Elle met en scène des enfants qui expliquent à la caméra comment ils savent qu’un jouet est pour une fille ou pour un garçon. « Les jeux de garçon c’est le foot, et les jeux de filles, c’est la dînette », explique l’un des enfants. « Un château, il est rose, alors c’est pour les filles », d’expliquer un autre. Les enfants se voient ensuite ouvrir les portes d’une immense salle de jeux avec une diversité de jouets. Les enfants ont tôt fait de s’emparer des jouets qui leur plaisent, qu’ils soient ou non traditionnellement considérés comme appropriés pour leur sexe. Le message ? « Il n’existe pas de jouets pour filles ou pour garçons, mais des jouets tout simplement ».

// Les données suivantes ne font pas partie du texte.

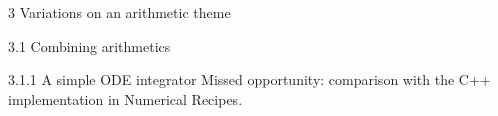\documentclass[12pt]{PalisadesLakesBook}
\begin{document}
\begin{plSection}{3 Variations on an arithmetic theme}
\begin{plSection}{3.1 Combining arithmetics}
\begin{plSection}{3.1.1 A simple ODE integrator}
\NOTE Missed opportunity: comparison with the C++ implementation
in  Numerical Recipes.

% 
% 
% 
% 
% 


\end{plSection}
\end{plSection}
\end{plSection}
\end{document}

Le maintien des stéréotypes

« L’ennui avec les jouets genrés, c’est qu’ils maintiennent chacun et chacune dans des cases pleines de stéréotypes », explique en entretien téléphonique Éléonore Stevenin-Morguet, porte-parole d’Osez le féminisme ! « Cela dessert particulièrement les filles. Dans la section rose des catalogues, on les invite à jouer trois types de rôles : la ménagère, la mère et la jolie. Les garçons, eux, se voient réservés la plupart des jeux cultivant l’imagination ».

Le problème est, dans les faits, double. D’une part, il concerne la manière dont les jouets sont catégorisés. La majorité d’entre eux ne sont censés s’adresser qu’aux filles ou aux garçons. Cela est évident par la manière dont ils sont conçus (leur couleur, ce qu’ils mettent en scène) et mis en marché (section du magasin ou rubrique du site Internet où on le trouve, quel enfant y joue dans les publicités, etc.).

Les jouets « de filles », par ailleurs souvent plus coûteux, suggèrent qu’on attend des filles qu’elles soignent la sphère domestique (jeux d’imitation, de ménage, de dînette), les enfants (poupées en tous genre), ainsi que leur apparence physique (robes de princesses, jeux de maquillage/coiffure, bijoux et autres apparats). Les garçons héritent plutôt des jeux d’aventure, de construction et d’exploration, ainsi que de la tâche de sauver le monde (superhéros, policiers, pompiers). Bref, il ne s’agit pas exactement d’une répartition équitable, les opportunités ludiques offertes étant à la fois plus nombreuses et plus valorisantes pour les garçons.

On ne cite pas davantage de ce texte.